▶ [To do] Within the entries below, find the portion that opens with the line containing "- **☁️ Serverless** - Auto-scaling na Vercel" and closes with the line containing "3. **🔗 Integração". Retype that portion exactly and only.

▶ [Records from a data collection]
------------------------
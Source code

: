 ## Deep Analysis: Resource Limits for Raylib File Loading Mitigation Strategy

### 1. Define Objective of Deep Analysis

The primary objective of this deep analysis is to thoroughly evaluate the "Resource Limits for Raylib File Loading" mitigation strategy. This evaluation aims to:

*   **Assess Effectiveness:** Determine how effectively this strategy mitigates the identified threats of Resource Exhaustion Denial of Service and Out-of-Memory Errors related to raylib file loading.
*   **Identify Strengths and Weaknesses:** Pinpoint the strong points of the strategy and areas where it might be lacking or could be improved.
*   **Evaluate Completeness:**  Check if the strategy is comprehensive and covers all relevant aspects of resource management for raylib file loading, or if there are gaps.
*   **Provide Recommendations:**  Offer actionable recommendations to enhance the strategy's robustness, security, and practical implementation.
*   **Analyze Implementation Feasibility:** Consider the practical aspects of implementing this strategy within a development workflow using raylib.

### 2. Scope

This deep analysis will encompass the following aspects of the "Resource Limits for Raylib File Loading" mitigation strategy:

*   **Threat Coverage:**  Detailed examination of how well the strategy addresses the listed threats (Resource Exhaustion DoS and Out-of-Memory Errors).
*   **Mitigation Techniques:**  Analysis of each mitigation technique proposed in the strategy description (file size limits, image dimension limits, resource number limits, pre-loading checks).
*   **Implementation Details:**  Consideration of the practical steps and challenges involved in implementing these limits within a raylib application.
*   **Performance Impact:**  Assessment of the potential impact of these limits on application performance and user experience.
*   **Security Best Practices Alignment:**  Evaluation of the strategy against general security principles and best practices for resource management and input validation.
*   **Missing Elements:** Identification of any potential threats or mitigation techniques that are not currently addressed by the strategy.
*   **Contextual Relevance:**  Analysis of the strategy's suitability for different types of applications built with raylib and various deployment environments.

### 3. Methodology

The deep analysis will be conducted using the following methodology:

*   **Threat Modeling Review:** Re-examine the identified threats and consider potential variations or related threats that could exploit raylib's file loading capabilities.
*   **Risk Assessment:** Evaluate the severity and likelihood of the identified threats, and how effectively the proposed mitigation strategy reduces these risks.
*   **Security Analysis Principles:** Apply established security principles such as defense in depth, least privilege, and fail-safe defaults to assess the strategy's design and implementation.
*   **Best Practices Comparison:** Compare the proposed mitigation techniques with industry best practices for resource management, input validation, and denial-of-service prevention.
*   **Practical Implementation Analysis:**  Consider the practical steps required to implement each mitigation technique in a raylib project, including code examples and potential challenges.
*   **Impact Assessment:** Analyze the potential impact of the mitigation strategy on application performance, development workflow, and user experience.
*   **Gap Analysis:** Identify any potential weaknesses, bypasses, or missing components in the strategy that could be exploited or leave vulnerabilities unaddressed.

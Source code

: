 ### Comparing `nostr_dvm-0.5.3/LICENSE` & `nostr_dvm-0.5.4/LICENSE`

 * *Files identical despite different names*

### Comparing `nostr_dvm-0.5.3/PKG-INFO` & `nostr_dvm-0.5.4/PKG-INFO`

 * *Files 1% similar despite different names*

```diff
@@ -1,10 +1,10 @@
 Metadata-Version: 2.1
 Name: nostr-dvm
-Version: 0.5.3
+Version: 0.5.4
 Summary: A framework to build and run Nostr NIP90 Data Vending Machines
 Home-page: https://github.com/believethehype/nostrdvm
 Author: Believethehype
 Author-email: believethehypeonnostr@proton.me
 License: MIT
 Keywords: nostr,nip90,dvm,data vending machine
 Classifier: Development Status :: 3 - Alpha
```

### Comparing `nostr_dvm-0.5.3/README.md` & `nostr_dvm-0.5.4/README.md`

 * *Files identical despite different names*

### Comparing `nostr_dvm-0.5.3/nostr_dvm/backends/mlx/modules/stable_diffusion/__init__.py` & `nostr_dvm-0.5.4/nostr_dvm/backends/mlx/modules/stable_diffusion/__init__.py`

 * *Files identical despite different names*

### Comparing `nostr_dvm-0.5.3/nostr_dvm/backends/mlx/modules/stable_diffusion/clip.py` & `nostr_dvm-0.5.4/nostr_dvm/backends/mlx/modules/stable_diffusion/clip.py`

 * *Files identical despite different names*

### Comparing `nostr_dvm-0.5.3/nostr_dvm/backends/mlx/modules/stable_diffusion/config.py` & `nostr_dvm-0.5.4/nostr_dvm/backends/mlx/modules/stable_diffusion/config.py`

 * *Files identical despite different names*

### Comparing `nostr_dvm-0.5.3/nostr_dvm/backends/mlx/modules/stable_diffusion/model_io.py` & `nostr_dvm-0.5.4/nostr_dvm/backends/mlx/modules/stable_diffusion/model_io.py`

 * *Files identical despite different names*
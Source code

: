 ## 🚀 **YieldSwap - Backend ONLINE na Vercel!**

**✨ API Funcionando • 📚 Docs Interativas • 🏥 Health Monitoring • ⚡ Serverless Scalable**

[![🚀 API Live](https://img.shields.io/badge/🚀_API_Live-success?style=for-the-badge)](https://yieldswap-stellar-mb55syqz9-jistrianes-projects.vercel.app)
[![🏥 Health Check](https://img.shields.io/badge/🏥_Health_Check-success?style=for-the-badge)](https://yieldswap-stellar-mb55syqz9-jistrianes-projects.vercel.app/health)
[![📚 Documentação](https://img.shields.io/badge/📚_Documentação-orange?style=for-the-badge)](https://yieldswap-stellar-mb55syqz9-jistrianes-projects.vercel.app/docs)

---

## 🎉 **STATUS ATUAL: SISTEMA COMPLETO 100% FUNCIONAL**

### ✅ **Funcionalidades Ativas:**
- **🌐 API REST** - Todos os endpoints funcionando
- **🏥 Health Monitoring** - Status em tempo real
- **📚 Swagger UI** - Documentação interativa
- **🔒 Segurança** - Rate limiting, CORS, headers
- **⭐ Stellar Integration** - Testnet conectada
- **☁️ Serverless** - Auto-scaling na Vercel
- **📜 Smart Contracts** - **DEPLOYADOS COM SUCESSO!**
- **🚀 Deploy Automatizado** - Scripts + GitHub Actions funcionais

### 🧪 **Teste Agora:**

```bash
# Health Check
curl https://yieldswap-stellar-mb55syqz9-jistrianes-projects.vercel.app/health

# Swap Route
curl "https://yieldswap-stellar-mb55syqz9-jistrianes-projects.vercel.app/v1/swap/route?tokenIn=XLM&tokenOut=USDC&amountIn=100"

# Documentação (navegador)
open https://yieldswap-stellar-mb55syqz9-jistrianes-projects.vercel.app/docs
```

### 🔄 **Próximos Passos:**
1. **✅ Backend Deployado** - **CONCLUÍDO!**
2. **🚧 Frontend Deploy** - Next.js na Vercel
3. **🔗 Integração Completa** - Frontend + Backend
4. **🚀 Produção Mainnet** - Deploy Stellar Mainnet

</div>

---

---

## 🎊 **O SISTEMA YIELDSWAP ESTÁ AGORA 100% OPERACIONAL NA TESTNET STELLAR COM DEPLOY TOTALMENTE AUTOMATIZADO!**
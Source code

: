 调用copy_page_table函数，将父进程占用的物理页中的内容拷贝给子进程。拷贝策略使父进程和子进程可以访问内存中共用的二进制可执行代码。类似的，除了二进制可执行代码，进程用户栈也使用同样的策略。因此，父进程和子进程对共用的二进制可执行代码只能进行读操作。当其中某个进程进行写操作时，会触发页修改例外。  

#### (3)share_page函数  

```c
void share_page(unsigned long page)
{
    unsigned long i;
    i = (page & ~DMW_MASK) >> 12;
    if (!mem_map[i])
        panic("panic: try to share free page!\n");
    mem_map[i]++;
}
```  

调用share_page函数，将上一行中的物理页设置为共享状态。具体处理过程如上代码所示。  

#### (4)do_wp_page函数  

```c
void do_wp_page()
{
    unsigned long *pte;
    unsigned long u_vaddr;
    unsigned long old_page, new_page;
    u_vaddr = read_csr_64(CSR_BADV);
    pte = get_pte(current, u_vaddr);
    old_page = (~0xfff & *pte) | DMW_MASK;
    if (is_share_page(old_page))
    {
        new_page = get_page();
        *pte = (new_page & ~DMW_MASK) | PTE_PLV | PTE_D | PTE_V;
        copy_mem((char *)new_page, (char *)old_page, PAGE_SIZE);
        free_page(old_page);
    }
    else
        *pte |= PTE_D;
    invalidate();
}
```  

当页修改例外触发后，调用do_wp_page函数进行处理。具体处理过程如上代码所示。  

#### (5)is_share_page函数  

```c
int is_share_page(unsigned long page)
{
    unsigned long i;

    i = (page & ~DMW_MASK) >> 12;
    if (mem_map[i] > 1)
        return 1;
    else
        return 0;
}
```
------------------------
▶ [Solution]
- **☁️ Serverless** - Auto-scaling na Vercel
- **📜 Smart Contracts** - **DEPLOYADOS COM SUCESSO!**
- **🚀 Deploy Automatizado** - Scripts + GitHub Actions funcionais

### 🧪 **Teste Agora:**

```bash
# Health Check
curl https://yieldswap-stellar-mb55syqz9-jistrianes-projects.vercel.app/health

# Swap Route
curl "https://yieldswap-stellar-mb55syqz9-jistrianes-projects.vercel.app/v1/swap/route?tokenIn=XLM&tokenOut=USDC&amountIn=100"

# Documentação (navegador)
open https://yieldswap-stellar-mb55syqz9-jistrianes-projects.vercel.app/docs
```

### 🔄 **Próximos Passos:**
1. **✅ Backend Deployado** - **CONCLUÍDO!**
2. **🚧 Frontend Deploy** - Next.js na Vercel
3. **🔗 Integração Completa** - Frontend + Backend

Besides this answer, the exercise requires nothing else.